Kristina Powers Aubry Receives Mercer Munn Award

aubry & friends crop
Kristina Powers Aubry was the MC for the pavilion dedication.

By Sue Moore

Ask a busy person to get something done and if it’s Kristina Powers Aubry, you can be sure it will get done. She just keeps giving of her time and tremendous talents to this community, said Laura Howard as she presented Aubry with the Vicksburg Rotary Club’s Mercer Munn award.

Aubry epitomizes the dedication of Mercer Munn when he was a Rotarian in Vicksburg, Howard said. The award recognizes a non-Rotarian each year who has made a major commitment to improving life in the area.

The award honors Aubry for her volunteer work with the Historical Society. She served for many years as president, vice-president and leader of the Historic Village Committee, which oversees the grounds and buildings in the Village.

Her major accomplishment, with the help of Margaret Kerchief and Karen Hammond, was to raise funds to complete the pavilion that has stood on the north side of the historic village site since 2013. The three women found clever ways to capture the heart and soul of this giving community by selling wooden pegs which would literally hold the structure together. They recorded the names of donors and gave each a document about their individual peg. What they didn’t tell the donor, after they carefully wrote a person’s name on the peg in indelible ink, was that it would disappear inside the logs that were being joined together for the framework.

These days, Aubry heads a plaque committee that has researched and placed bronze plaques at various historic buildings in and around Vicksburg. The newest one will go up in Oswalt Park to commemorate buildings that stood on that site from the 1890s until they were torn down in the 1970s.

Fundraising has been one of Aubry’s greatest contributions to Vicksburg. She agreed to co-chair with Ted Vliek the Vision Campaign in 2015-16 that raised the money to build the trailhead park and the Liberty Lane East.

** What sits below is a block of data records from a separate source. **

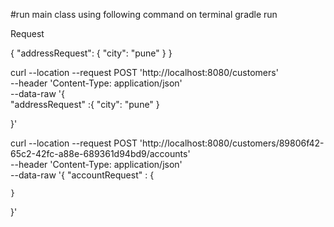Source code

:#run main class using following command on terminal
gradle run

Request

{
"addressRequest": {
"city": "pune"
}
}

curl --location --request POST 'http://localhost:8080/customers' \
--header 'Content-Type: application/json' \
--data-raw '{   
"addressRequest" :{
"city": "pune"
}

}'


curl --location --request POST 'http://localhost:8080/customers/89806f42-65c2-42fc-a88e-689361d94bd9/accounts' \
--header 'Content-Type: application/json' \
--data-raw '{
"accountRequest" : {

    }
}'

Before that, she was instrumental in raising funds to build the Village Garage on the grounds of the Historic Village.

She also helped to oversee the building, moving and restoration of the farmhouse, the barn, the township hall and the Strong School.

She has served on the South County Community Services (SCCS) board where she re-opened MOM’S Diner as a fundraiser during the Old Car Show. She helped to create the Dance Across the Decades that is the major fundraiser for SCCS.

For the last 20 years, she has served as an election official for Schoolcraft Township. When décor was needed for the walls of the township building, she found and reproduced many early photographs of community for display.

It isn’t all about money. She has been a part of the Rotary Club’s Showboat each year since her husband David became a member in 2009. That included a speaking part in the 2017 doctor’s skit, the first big speaking part for a woman in the show. Aubry calls herself a “proud Rotary partner.”